Exercise:
The records below are to be retyped in full. Keep every word.

(Entries shown begins)

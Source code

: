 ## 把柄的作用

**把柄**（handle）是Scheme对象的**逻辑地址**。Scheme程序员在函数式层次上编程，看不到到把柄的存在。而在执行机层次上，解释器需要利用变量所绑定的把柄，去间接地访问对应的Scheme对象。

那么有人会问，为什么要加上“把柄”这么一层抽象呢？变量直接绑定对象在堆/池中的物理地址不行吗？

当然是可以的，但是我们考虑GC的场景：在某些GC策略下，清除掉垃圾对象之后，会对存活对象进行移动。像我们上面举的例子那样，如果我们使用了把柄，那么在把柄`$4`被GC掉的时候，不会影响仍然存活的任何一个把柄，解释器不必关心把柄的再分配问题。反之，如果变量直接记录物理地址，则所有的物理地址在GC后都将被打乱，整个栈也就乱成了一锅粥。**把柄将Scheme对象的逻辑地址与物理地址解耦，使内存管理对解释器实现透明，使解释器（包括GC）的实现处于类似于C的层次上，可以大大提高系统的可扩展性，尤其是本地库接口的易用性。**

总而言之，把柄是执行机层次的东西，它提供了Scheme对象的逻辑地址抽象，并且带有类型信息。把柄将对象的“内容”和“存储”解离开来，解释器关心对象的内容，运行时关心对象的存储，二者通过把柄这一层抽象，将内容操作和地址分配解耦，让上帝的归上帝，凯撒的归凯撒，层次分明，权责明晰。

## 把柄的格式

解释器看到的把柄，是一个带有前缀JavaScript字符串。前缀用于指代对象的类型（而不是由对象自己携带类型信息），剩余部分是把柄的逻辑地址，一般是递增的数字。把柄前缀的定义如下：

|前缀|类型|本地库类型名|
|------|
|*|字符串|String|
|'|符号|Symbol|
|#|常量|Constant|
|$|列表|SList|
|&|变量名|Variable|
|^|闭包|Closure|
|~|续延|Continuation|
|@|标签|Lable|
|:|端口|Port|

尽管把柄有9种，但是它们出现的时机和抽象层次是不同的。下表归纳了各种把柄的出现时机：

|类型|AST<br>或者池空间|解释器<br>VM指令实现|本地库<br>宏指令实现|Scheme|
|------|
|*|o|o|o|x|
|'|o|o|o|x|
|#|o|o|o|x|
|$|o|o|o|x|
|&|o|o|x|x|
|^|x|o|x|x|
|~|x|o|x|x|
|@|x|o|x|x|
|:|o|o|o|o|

(Entries shown ends)

Completed exercise:
Source code

: ## 把柄的作用

**把柄**（handle）是Scheme对象的**逻辑地址**。Scheme程序员在函数式层次上编程，看不到到把柄的存在。而在执行机层次上，解释器需要利用变量所绑定的把柄，去间接地访问对应的Scheme对象。

那么有人会问，为什么要加上“把柄”这么一层抽象呢？变量直接绑定对象在堆/池中的物理地址不行吗？

当然是可以的，但是我们考虑GC的场景：在某些GC策略下，清除掉垃圾对象之后，会对存活对象进行移动。像我们上面举的例子那样，如果我们使用了把柄，那么在把柄`$4`被GC掉的时候，不会影响仍然存活的任何一个把柄，解释器不必关心把柄的再分配问题。反之，如果变量直接记录物理地址，则所有的物理地址在GC后都将被打乱，整个栈也就乱成了一锅粥。**把柄将Scheme对象的逻辑地址与物理地址解耦，使内存管理对解释器实现透明，使解释器（包括GC）的实现处于类似于C的层次上，可以大大提高系统的可扩展性，尤其是本地库接口的易用性。**

总而言之，把柄是执行机层次的东西，它提供了Scheme对象的逻辑地址抽象，并且带有类型信息。把柄将对象的“内容”和“存储”解离开来，解释器关心对象的内容，运行时关心对象的存储，二者通过把柄这一层抽象，将内容操作和地址分配解耦，让上帝的归上帝，凯撒的归凯撒，层次分明，权责明晰。

## 把柄的格式

解释器看到的把柄，是一个带有前缀JavaScript字符串。前缀用于指代对象的类型（而不是由对象自己携带类型信息），剩余部分是把柄的逻辑地址，一般是递增的数字。把柄前缀的定义如下：

|前缀|类型|本地库类型名|
|------|
|*|字符串|String|
|'|符号|Symbol|
|#|常量|Constant|
|$|列表|SList|
|&|变量名|Variable|
|^|闭包|Closure|
|~|续延|Continuation|
|@|标签|Lable|
|:|端口|Port|

尽管把柄有9种，但是它们出现的时机和抽象层次是不同的。下表归纳了各种把柄的出现时机：

|类型|AST<br>或者池空间|解释器<br>VM指令实现|本地库<br>宏指令实现|Scheme|
|------|
|*|o|o|o|x|
|'|o|o|o|x|
|#|o|o|o|x|
|$|o|o|o|x|
|&|o|o|x|x|
|^|x|o|x|x|
|~|x|o|x|x|
|@|x|o|x|x|
|:|o|o|o|o|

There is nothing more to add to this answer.